Thursday, September 07, 2006

WHERE IS THE BALL?

02.07.04

Goal! I would be a sicko if I didn’t mention anything about yesterday, right? And yet this is a bit unprecedented for me. I was never interested neither in football nor in basketball, even in the most important times, like yesterday.

I remember little Maro who made me be a sports-fan almost by force, just like all the 11- and 13-year olds. It was unjustifiable for her to remain indifferent to big sports events and she was worried that there would be no subject of conversation between my classmates and me. She used to tell my father: ‘Teach him how to be a fan of football at last! He is a boy!’. My poor father replied: ‘But he doesn’t want to. Can he do it against his will?’.
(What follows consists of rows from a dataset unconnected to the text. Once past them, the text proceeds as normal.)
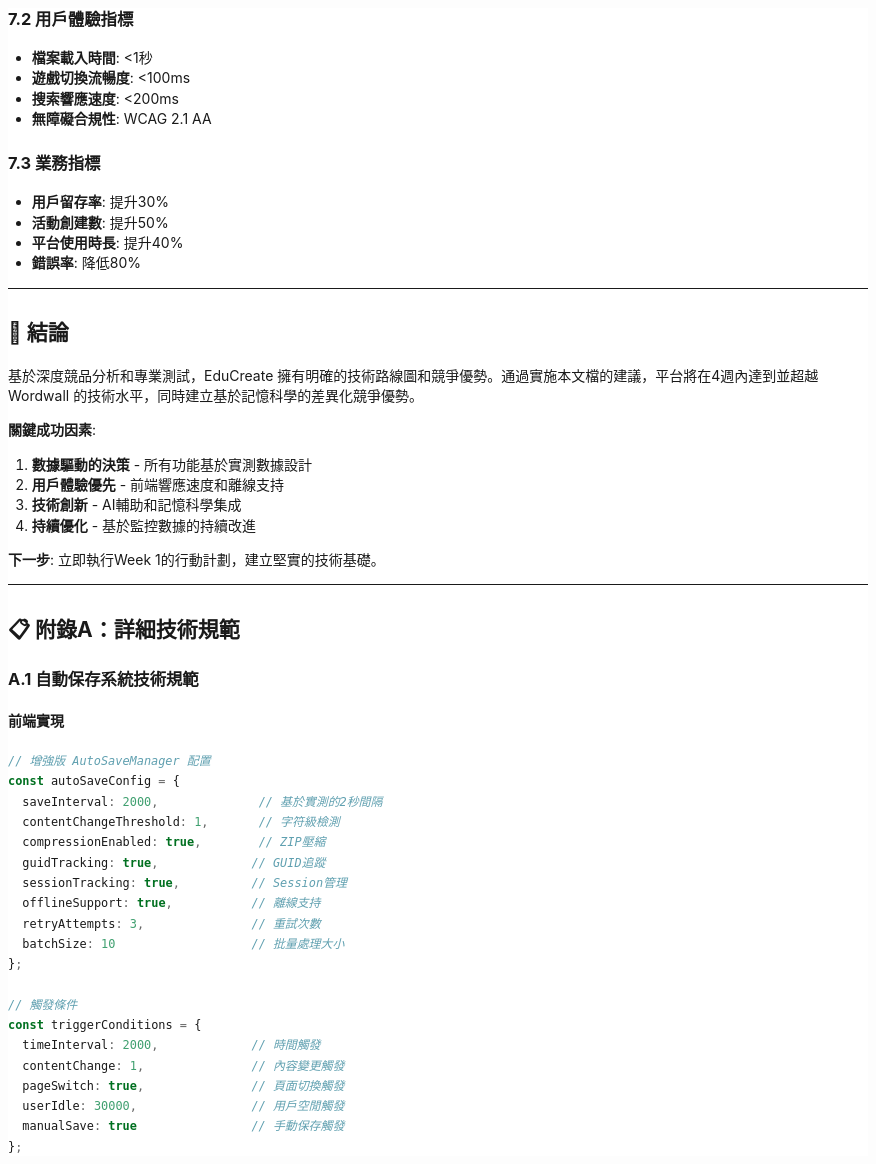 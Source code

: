 ### **7.2 用戶體驗指標**
- **檔案載入時間**: <1秒
- **遊戲切換流暢度**: <100ms
- **搜索響應速度**: <200ms
- **無障礙合規性**: WCAG 2.1 AA

### **7.3 業務指標**
- **用戶留存率**: 提升30%
- **活動創建數**: 提升50%
- **平台使用時長**: 提升40%
- **錯誤率**: 降低80%

---

## 🎉 **結論**

基於深度競品分析和專業測試，EduCreate 擁有明確的技術路線圖和競爭優勢。通過實施本文檔的建議，平台將在4週內達到並超越 Wordwall 的技術水平，同時建立基於記憶科學的差異化競爭優勢。

**關鍵成功因素**:
1. **數據驅動的決策** - 所有功能基於實測數據設計
2. **用戶體驗優先** - 前端響應速度和離線支持
3. **技術創新** - AI輔助和記憶科學集成
4. **持續優化** - 基於監控數據的持續改進

**下一步**: 立即執行Week 1的行動計劃，建立堅實的技術基礎。

---

## 📋 **附錄A：詳細技術規範**

### **A.1 自動保存系統技術規範**

#### **前端實現**
```typescript
// 增強版 AutoSaveManager 配置
const autoSaveConfig = {
  saveInterval: 2000,              // 基於實測的2秒間隔
  contentChangeThreshold: 1,       // 字符級檢測
  compressionEnabled: true,        // ZIP壓縮
  guidTracking: true,             // GUID追蹤
  sessionTracking: true,          // Session管理
  offlineSupport: true,           // 離線支持
  retryAttempts: 3,               // 重試次數
  batchSize: 10                   // 批量處理大小
};

// 觸發條件
const triggerConditions = {
  timeInterval: 2000,             // 時間觸發
  contentChange: 1,               // 內容變更觸發
  pageSwitch: true,               // 頁面切換觸發
  userIdle: 30000,                // 用戶空閒觸發
  manualSave: true                // 手動保存觸發
};
```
He took me to the pitch once to see Olympiakos. What a drag this was, with the red-and-whites! ‘What team do you support, son?’. ‘None. My dad wants me to be a fan of Olympiakos!’. I opened my mouth widely and held out cries of boredom. I couldn’t wait to go back home and work on my painting.

As I was graduating from the classes of primary school and later of high school, I did exactly the same thing. When the kids were playing outside during breaks, I didn’t even want to watch them. I was sitting all alone in the empty classroom and made whole stories on the notebooks of mathematics or physics. The others were used to it and didn’t even dare to engage in any conversation about teams or players with me. Even my mother was accustomed to my tendency to steer clear of such issues. [She even prompted me often to work on designing comics. I wanted to be a vet since I couldn’t find any other way of having a dog (we’re talking about persistence here, this is no joke!)].
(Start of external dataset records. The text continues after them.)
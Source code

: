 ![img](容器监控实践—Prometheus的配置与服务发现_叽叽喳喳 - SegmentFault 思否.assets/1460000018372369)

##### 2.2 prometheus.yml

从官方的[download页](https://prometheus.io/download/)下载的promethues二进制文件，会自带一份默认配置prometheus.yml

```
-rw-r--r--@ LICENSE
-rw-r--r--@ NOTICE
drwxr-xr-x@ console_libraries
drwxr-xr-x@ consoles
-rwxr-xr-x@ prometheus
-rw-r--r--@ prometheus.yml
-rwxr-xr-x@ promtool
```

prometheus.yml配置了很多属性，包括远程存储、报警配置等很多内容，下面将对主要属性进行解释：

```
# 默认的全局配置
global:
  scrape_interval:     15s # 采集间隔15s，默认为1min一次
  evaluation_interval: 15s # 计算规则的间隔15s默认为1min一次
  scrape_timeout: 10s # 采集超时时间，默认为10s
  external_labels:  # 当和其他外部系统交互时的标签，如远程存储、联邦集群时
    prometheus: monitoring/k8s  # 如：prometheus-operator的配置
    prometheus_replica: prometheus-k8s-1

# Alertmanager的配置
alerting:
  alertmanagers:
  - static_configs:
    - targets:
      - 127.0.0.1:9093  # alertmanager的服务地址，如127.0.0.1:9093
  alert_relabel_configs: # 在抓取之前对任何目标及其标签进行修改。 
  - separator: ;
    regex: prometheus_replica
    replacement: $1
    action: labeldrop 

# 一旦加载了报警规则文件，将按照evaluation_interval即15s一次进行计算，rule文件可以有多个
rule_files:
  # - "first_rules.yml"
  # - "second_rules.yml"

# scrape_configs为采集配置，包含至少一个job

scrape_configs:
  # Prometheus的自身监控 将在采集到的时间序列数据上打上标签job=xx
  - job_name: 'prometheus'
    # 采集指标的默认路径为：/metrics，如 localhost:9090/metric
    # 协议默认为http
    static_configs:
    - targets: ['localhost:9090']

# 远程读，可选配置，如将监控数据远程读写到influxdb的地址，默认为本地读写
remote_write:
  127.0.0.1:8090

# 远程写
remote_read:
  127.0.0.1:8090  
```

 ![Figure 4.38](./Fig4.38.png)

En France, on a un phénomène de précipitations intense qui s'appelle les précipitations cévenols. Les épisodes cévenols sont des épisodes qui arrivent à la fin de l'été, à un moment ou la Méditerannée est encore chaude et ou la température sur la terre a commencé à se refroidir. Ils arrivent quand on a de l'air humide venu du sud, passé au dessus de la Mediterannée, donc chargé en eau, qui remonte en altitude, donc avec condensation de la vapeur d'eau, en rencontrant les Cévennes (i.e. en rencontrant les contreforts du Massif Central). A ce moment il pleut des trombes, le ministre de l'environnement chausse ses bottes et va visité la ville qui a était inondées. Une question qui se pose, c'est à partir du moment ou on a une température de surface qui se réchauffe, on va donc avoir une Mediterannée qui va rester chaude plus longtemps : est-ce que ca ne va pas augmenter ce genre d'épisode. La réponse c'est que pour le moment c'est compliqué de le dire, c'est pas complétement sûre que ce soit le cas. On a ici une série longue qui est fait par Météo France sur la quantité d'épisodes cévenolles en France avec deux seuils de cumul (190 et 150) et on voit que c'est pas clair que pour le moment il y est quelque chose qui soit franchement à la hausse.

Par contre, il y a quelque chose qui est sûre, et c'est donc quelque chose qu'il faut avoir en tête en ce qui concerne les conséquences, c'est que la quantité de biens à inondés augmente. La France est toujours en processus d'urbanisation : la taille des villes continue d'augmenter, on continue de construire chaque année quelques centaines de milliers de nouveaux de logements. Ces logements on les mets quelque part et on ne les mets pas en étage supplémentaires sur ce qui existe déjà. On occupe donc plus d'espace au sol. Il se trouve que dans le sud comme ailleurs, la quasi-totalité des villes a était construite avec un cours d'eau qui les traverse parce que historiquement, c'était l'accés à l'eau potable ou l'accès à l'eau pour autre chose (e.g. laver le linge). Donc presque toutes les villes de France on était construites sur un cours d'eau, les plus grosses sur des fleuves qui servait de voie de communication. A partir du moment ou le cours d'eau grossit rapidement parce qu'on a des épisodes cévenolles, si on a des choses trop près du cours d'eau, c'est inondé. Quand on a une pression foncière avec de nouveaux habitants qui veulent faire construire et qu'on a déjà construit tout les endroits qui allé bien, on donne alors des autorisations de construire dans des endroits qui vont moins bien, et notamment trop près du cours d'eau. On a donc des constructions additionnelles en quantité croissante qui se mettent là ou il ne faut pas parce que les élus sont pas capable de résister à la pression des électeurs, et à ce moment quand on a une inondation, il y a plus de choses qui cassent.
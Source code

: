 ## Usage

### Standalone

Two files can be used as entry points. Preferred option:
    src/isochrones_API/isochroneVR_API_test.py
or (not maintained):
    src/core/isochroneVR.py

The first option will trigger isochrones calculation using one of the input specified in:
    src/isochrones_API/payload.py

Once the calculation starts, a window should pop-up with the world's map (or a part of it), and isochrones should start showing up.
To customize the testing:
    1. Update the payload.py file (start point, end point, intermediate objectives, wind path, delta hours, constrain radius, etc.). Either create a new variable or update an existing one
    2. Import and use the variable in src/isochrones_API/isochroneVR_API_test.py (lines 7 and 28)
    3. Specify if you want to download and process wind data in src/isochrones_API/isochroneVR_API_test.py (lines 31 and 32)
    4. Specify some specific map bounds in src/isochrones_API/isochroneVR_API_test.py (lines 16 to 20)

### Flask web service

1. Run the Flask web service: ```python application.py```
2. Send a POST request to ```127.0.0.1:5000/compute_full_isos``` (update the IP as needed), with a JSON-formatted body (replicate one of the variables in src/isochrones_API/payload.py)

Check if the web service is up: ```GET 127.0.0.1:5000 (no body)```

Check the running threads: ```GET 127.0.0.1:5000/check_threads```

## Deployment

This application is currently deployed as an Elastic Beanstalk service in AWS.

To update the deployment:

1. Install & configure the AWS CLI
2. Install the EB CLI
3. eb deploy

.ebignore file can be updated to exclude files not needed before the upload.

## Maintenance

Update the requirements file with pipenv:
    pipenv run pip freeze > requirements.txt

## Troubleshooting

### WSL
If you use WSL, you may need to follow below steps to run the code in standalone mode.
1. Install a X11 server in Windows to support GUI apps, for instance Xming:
CHOICE OR COMPULSORY CONDITION?

Do you want to know what I have come to understand as years pass by? I understood that we are not the ones to choose our interests but they choose us, and this is something that happens quite often. In other words, I believe that I would really love football or basketball if I could play myself, even with my school’s team. My abstention from things like that seems to be my choice but it’s not (at least not to the extent I initially believed).

Depending on the circumstances of your life, your activities choose you way before you choose them. You can simply make this whole thing a little less painful, if you manage to persuade yourself that nothing happens without you and that your life is exactly as you think it is. Something like that seems to be impossible to me, since none of us is so stupid as to believe that he/she has everything under control. From that point of view, our friend Dada is right when he says that disability is what makes you what you are if you have it, whether wanting it or not.
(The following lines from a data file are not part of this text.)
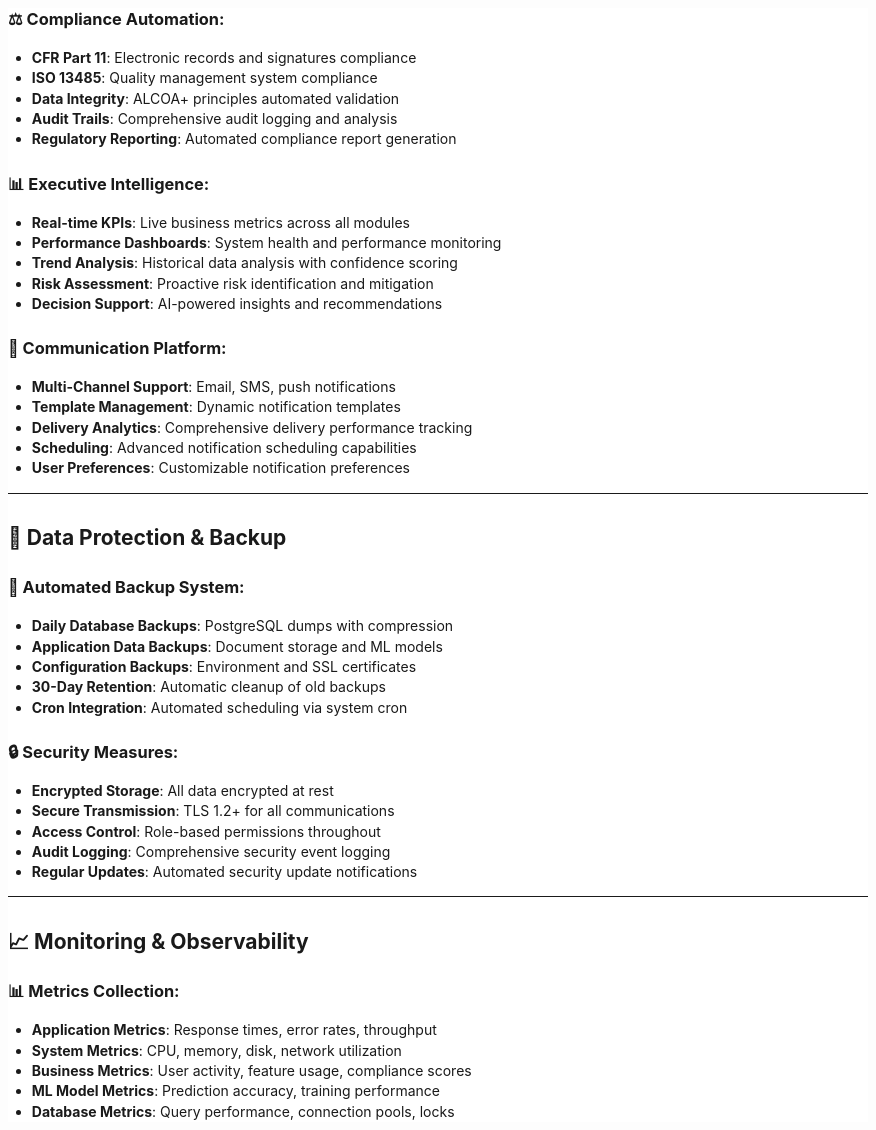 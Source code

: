 ### **⚖️ Compliance Automation:**
- **CFR Part 11**: Electronic records and signatures compliance
- **ISO 13485**: Quality management system compliance
- **Data Integrity**: ALCOA+ principles automated validation
- **Audit Trails**: Comprehensive audit logging and analysis
- **Regulatory Reporting**: Automated compliance report generation

### **📊 Executive Intelligence:**
- **Real-time KPIs**: Live business metrics across all modules
- **Performance Dashboards**: System health and performance monitoring
- **Trend Analysis**: Historical data analysis with confidence scoring
- **Risk Assessment**: Proactive risk identification and mitigation
- **Decision Support**: AI-powered insights and recommendations

### **📧 Communication Platform:**
- **Multi-Channel Support**: Email, SMS, push notifications
- **Template Management**: Dynamic notification templates
- **Delivery Analytics**: Comprehensive delivery performance tracking
- **Scheduling**: Advanced notification scheduling capabilities
- **User Preferences**: Customizable notification preferences

---

## 💾 **Data Protection & Backup**

### **🔄 Automated Backup System:**
- **Daily Database Backups**: PostgreSQL dumps with compression
- **Application Data Backups**: Document storage and ML models
- **Configuration Backups**: Environment and SSL certificates
- **30-Day Retention**: Automatic cleanup of old backups
- **Cron Integration**: Automated scheduling via system cron

### **🔒 Security Measures:**
- **Encrypted Storage**: All data encrypted at rest
- **Secure Transmission**: TLS 1.2+ for all communications
- **Access Control**: Role-based permissions throughout
- **Audit Logging**: Comprehensive security event logging
- **Regular Updates**: Automated security update notifications

---

## 📈 **Monitoring & Observability**

### **📊 Metrics Collection:**
- **Application Metrics**: Response times, error rates, throughput
- **System Metrics**: CPU, memory, disk, network utilization
- **Business Metrics**: User activity, feature usage, compliance scores
- **ML Model Metrics**: Prediction accuracy, training performance
- **Database Metrics**: Query performance, connection pools, locks
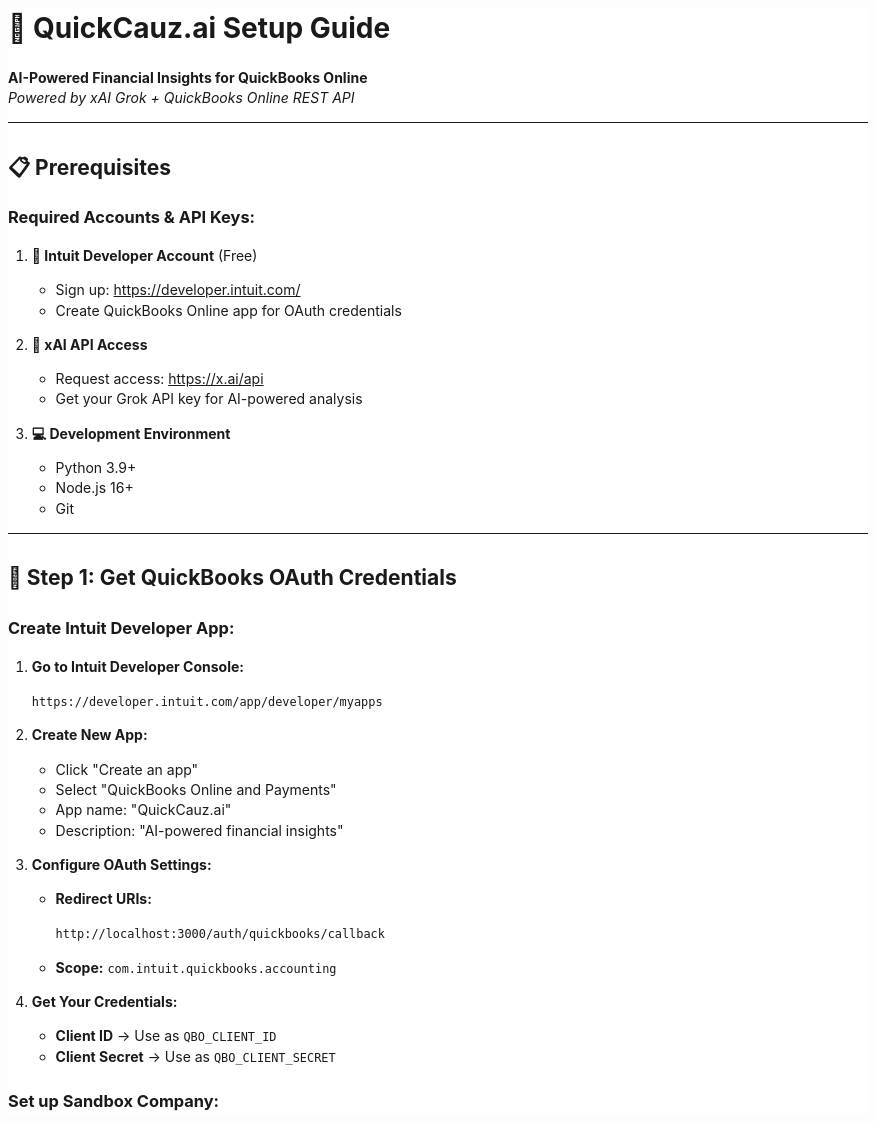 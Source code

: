 # 🚀 QuickCauz.ai Setup Guide

**AI-Powered Financial Insights for QuickBooks Online**  
*Powered by xAI Grok + QuickBooks Online REST API*

---

## 📋 **Prerequisites**

### **Required Accounts & API Keys:**
1. **🏢 Intuit Developer Account** (Free)
   - Sign up: https://developer.intuit.com/
   - Create QuickBooks Online app for OAuth credentials

2. **🤖 xAI API Access** 
   - Request access: https://x.ai/api
   - Get your Grok API key for AI-powered analysis

3. **💻 Development Environment**
   - Python 3.9+
   - Node.js 16+
   - Git

---

## 🔑 **Step 1: Get QuickBooks OAuth Credentials**

### **Create Intuit Developer App:**

1. **Go to Intuit Developer Console:**
   ```
   https://developer.intuit.com/app/developer/myapps
   ```

2. **Create New App:**
   - Click "Create an app"
   - Select "QuickBooks Online and Payments"
   - App name: "QuickCauz.ai"
   - Description: "AI-powered financial insights"

3. **Configure OAuth Settings:**
   - **Redirect URIs:** 
     ```
     http://localhost:3000/auth/quickbooks/callback
     ```
   - **Scope:** `com.intuit.quickbooks.accounting`

4. **Get Your Credentials:**
   - **Client ID** → Use as `QBO_CLIENT_ID`
   - **Client Secret** → Use as `QBO_CLIENT_SECRET`

### **Set up Sandbox Company:**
Someone else could reckon that it isn’t necessary to partake of activities that attract you anyway by simply watching them happening. This is true and under that condition what I’m doing now is writing pure crap.
Oh, we would be in such big trouble if we all had to be players of the National Football Team of Greece (how much money would we possibly earn?) just to watch last night’s game.


BALL OR FUSE-BOMB?

I am really happy that you are getting on well with each other when I leave you alone for a while. Personally, I agree with most things posted and I end up like this: If football is to keep our nationalistic instincts in check by acting as a way of defusing the ostensibly well hidden barbarity (as if such instincts can be judged), then I wish we could have championships every day.

On the other hand, if football or the view of modern mediated sports (this reminds me of Thompson or something) is just a trick to relax the vigilance of masses (and I honestly think that this is what it is), then we may as well take a look on our back from time to time.